SOURCE MATERIAL Start Marker

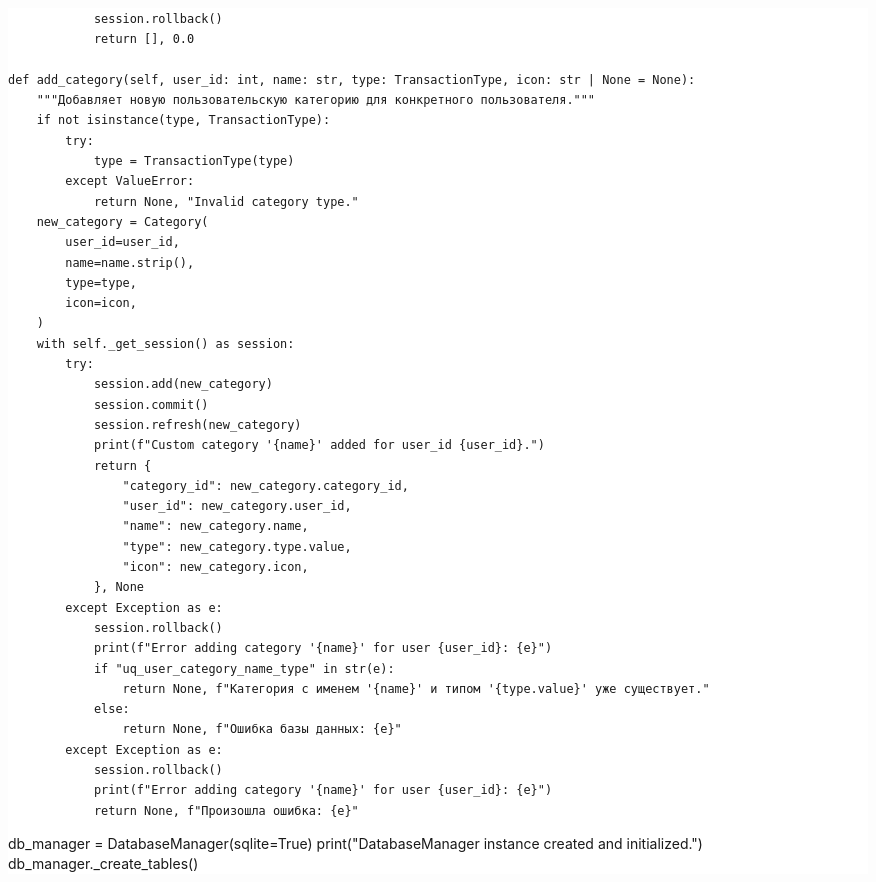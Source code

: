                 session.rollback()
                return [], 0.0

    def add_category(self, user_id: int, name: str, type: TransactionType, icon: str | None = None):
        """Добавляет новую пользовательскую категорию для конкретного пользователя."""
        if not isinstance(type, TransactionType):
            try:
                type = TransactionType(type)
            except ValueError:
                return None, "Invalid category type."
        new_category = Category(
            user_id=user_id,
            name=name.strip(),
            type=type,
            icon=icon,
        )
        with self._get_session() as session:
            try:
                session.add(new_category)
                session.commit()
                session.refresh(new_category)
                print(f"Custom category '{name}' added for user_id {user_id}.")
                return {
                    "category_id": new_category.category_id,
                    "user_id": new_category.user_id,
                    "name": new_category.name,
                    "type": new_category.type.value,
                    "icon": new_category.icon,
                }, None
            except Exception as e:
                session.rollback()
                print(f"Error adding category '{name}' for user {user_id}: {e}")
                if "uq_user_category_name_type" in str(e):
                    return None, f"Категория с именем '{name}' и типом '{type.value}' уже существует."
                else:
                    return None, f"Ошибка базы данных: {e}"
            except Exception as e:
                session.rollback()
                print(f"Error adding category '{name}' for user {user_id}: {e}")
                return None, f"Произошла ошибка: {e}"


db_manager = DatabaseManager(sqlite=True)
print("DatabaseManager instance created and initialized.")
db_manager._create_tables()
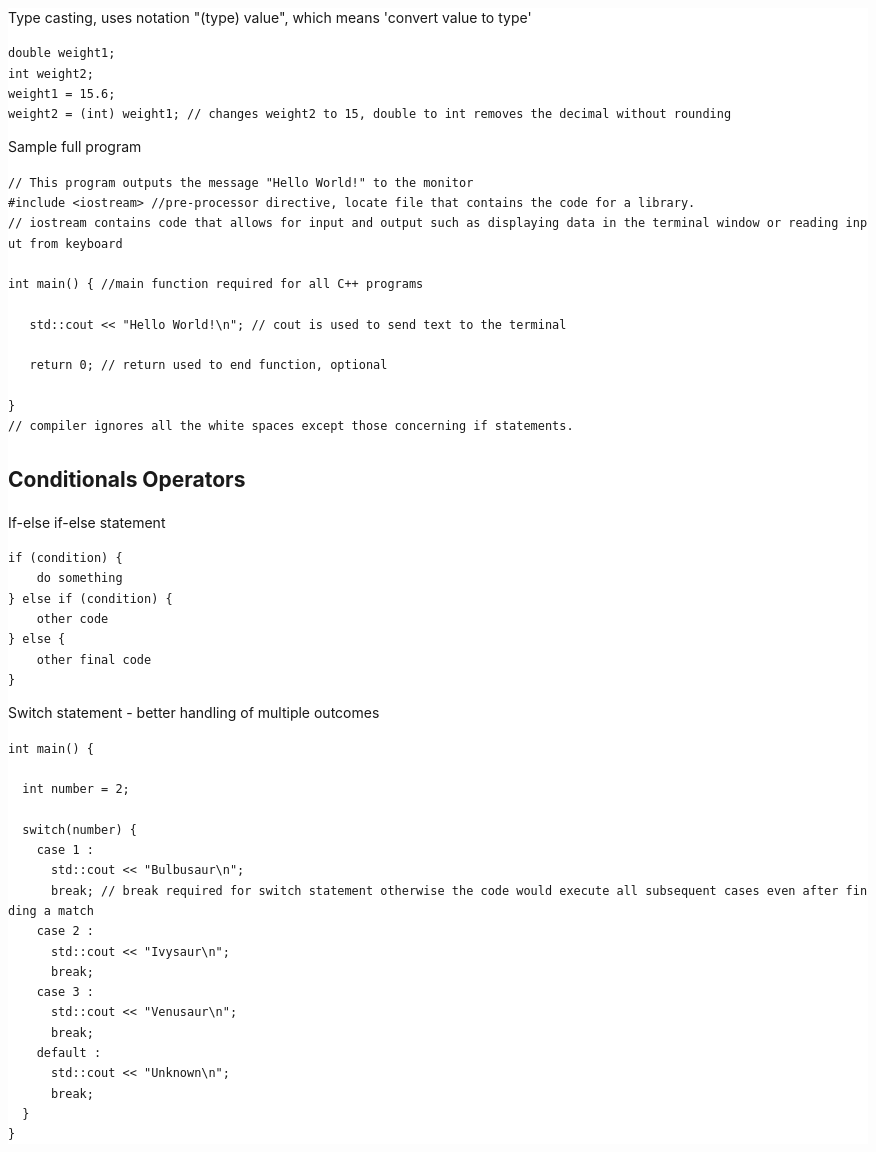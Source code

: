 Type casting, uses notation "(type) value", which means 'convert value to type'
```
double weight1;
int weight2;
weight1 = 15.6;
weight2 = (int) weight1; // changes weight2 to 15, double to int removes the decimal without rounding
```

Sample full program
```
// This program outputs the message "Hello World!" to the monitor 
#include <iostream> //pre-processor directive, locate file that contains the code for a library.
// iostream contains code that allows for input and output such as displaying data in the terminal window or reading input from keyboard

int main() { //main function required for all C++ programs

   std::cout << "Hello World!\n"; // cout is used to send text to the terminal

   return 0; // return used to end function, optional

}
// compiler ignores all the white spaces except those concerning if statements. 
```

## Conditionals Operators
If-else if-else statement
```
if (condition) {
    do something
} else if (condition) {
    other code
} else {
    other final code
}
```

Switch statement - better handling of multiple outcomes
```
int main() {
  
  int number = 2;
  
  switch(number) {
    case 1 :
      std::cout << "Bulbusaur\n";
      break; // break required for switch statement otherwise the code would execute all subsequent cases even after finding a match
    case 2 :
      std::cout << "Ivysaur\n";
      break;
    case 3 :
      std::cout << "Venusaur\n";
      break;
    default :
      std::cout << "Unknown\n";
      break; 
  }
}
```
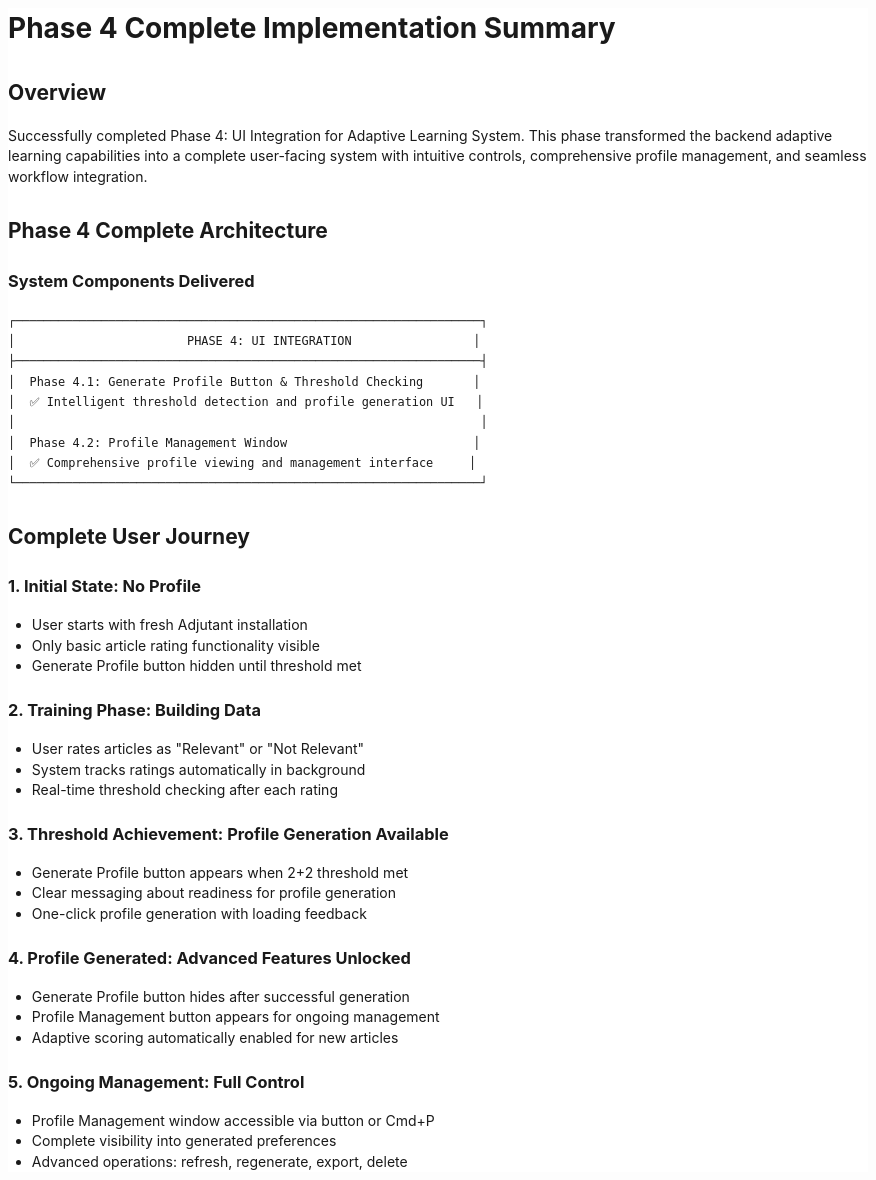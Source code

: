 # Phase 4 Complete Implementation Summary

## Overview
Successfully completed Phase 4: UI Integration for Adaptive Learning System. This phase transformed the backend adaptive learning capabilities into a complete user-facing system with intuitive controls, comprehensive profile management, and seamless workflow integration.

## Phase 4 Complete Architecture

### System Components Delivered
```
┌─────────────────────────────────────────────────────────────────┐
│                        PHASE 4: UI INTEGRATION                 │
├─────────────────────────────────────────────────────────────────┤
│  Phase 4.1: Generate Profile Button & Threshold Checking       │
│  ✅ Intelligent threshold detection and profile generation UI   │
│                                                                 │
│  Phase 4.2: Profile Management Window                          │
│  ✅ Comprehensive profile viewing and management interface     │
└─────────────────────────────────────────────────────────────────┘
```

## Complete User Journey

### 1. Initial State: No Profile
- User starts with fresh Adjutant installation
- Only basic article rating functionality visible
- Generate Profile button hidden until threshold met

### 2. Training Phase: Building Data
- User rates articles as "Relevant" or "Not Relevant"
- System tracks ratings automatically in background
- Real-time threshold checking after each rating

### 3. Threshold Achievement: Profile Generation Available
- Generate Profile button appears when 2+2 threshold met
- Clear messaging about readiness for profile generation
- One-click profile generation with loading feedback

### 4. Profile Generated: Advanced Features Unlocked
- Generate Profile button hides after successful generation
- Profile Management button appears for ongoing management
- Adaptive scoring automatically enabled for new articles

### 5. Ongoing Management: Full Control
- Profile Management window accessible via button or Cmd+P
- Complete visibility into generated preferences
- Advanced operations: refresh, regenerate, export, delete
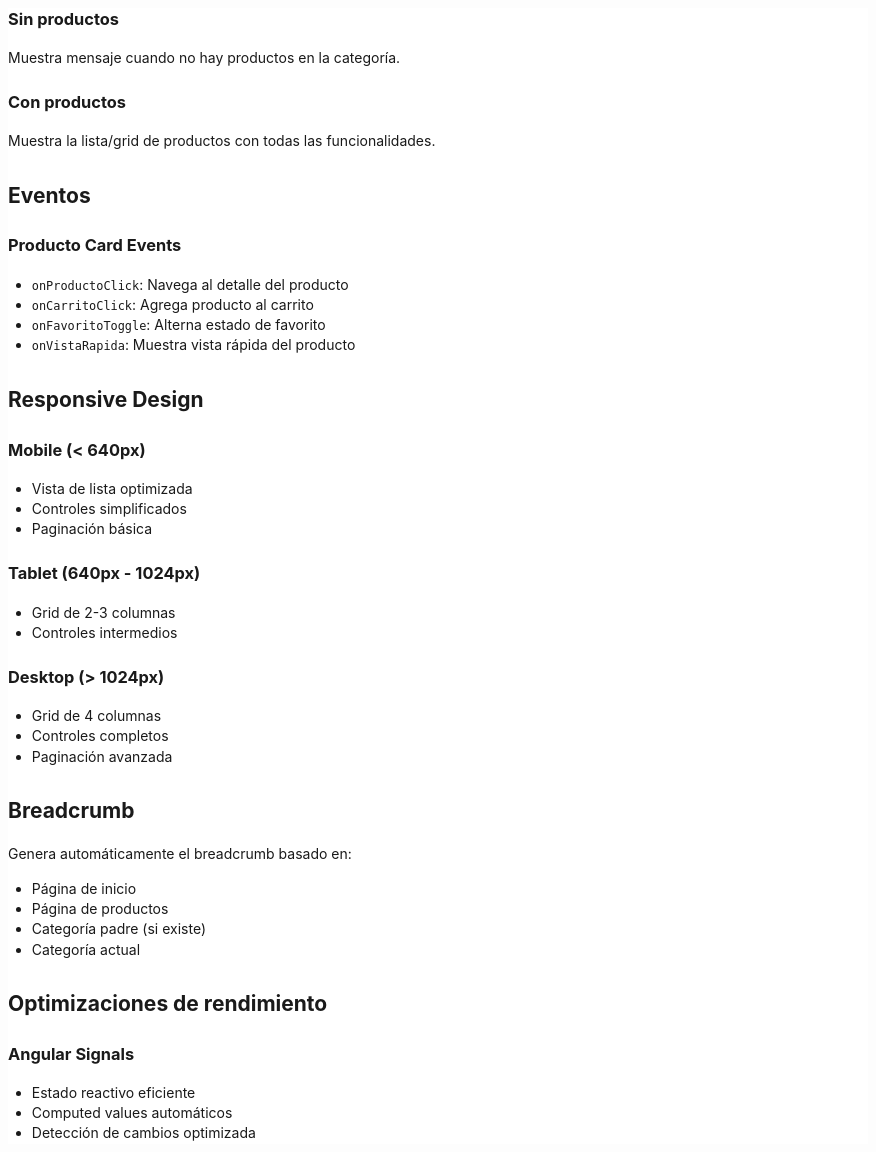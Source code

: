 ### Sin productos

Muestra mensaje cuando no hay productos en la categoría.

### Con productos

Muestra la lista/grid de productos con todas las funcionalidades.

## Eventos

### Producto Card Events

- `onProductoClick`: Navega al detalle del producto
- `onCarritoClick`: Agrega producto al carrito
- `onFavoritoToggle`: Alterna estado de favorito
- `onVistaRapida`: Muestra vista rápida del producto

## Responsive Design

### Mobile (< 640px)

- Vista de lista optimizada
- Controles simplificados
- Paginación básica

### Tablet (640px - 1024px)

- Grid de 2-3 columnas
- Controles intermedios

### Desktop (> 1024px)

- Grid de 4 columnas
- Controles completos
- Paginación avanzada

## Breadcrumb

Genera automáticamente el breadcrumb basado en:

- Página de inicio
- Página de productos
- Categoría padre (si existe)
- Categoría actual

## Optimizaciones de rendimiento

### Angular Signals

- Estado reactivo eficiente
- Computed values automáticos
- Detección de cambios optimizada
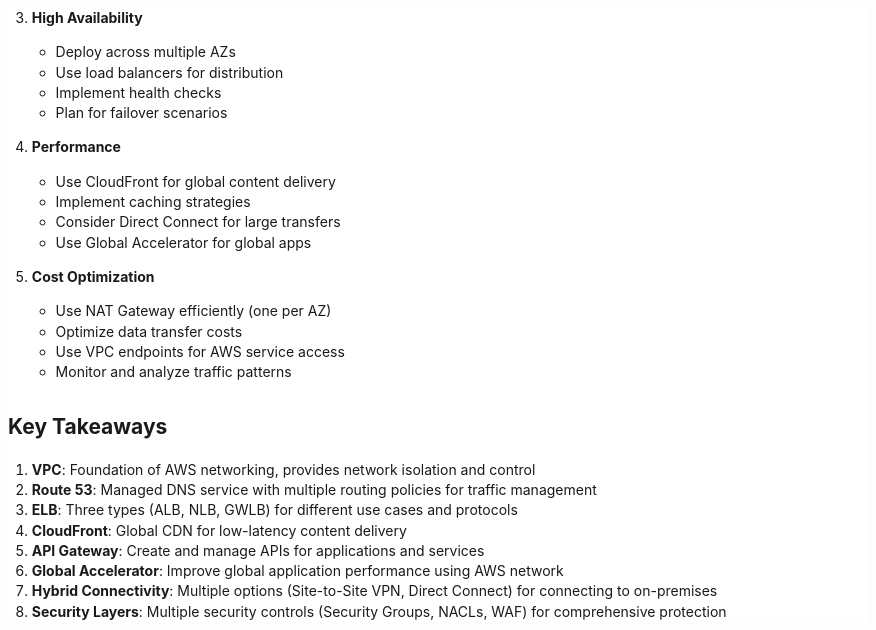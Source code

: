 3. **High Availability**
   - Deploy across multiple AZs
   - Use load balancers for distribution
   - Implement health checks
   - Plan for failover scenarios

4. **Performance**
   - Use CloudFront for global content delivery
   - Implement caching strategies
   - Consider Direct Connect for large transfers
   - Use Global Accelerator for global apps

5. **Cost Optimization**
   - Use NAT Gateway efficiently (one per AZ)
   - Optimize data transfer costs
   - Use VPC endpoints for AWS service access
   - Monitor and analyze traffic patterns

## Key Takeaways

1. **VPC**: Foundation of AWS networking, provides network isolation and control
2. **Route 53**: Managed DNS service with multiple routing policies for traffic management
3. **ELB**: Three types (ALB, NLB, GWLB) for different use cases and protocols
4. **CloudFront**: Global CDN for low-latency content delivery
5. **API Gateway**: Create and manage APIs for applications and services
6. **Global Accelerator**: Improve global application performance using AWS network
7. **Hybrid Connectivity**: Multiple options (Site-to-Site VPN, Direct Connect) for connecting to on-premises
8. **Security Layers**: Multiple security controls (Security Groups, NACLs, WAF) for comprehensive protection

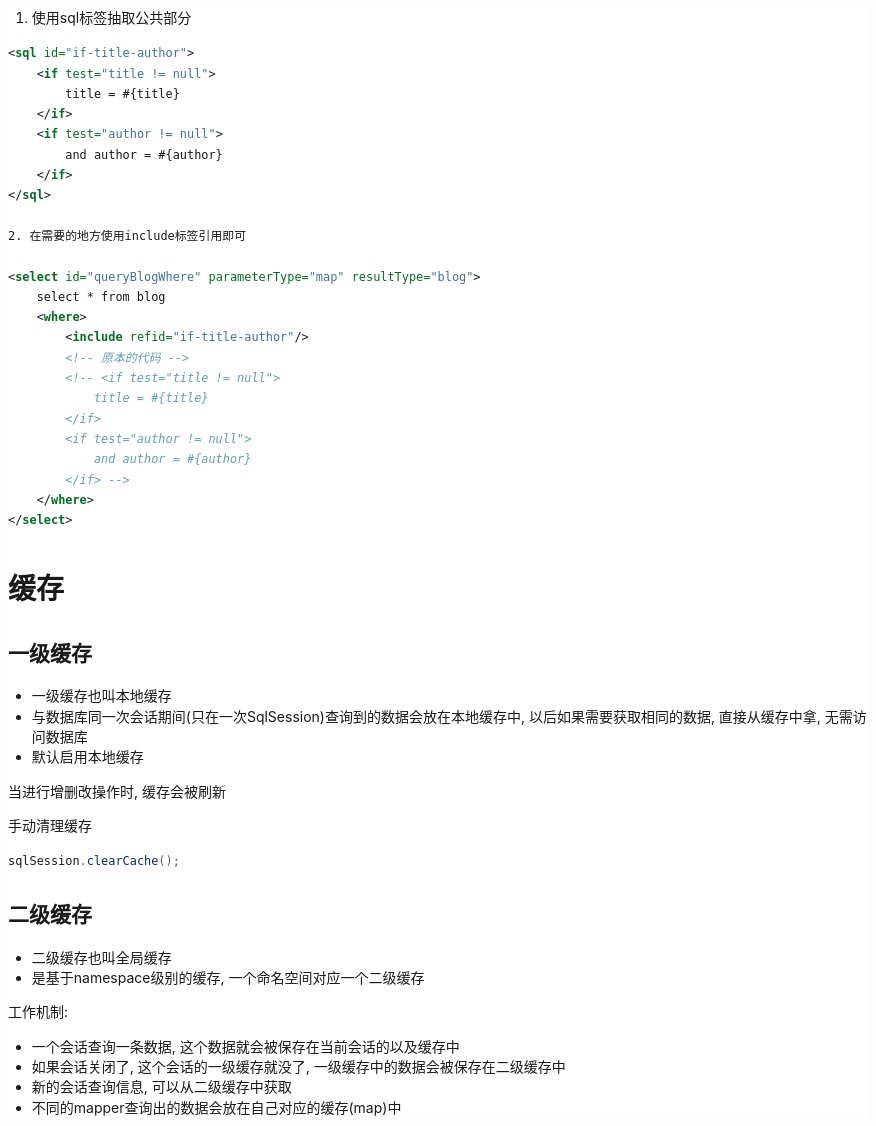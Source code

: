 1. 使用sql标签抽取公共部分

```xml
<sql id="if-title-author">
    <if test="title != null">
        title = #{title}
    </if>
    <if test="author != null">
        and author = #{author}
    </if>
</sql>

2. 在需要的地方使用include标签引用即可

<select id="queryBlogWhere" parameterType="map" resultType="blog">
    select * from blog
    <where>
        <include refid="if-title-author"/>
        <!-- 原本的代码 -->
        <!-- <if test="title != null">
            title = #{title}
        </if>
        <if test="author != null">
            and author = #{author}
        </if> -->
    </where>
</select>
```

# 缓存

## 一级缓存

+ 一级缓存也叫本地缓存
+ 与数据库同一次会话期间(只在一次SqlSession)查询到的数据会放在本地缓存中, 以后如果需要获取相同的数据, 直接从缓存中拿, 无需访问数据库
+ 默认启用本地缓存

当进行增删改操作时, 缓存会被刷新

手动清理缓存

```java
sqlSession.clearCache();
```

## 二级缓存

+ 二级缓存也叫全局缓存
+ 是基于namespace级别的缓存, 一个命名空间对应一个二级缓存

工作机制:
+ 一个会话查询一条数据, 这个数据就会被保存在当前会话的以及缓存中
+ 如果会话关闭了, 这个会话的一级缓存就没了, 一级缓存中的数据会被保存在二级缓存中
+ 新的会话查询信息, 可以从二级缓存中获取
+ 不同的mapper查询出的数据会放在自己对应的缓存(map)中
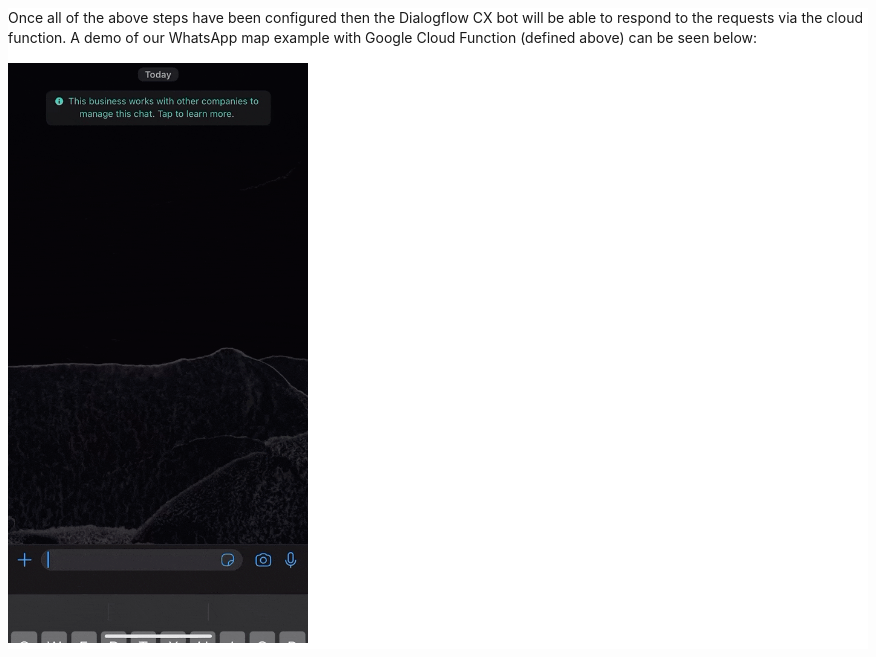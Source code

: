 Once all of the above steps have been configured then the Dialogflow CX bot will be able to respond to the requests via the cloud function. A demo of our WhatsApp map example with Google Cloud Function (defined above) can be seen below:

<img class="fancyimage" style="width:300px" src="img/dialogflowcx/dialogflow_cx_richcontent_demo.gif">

SOURCE MATERIAL End Marker

▶ **TASK DIRECTIONS**: Could you reproduce exactly the lines of the entries above, from the one with "- Optimize data transfer costs" through the one with "6. **Global Accelerator**: Improve", and nothing else?

▶ **SOLUTION TO THE PROBLEM**:
   - Optimize data transfer costs
   - Use VPC endpoints for AWS service access
   - Monitor and analyze traffic patterns

## Key Takeaways

1. **VPC**: Foundation of AWS networking, provides network isolation and control
2. **Route 53**: Managed DNS service with multiple routing policies for traffic management
3. **ELB**: Three types (ALB, NLB, GWLB) for different use cases and protocols
4. **CloudFront**: Global CDN for low-latency content delivery
5. **API Gateway**: Create and manage APIs for applications and services
6. **Global Accelerator**: Improve global application performance using AWS network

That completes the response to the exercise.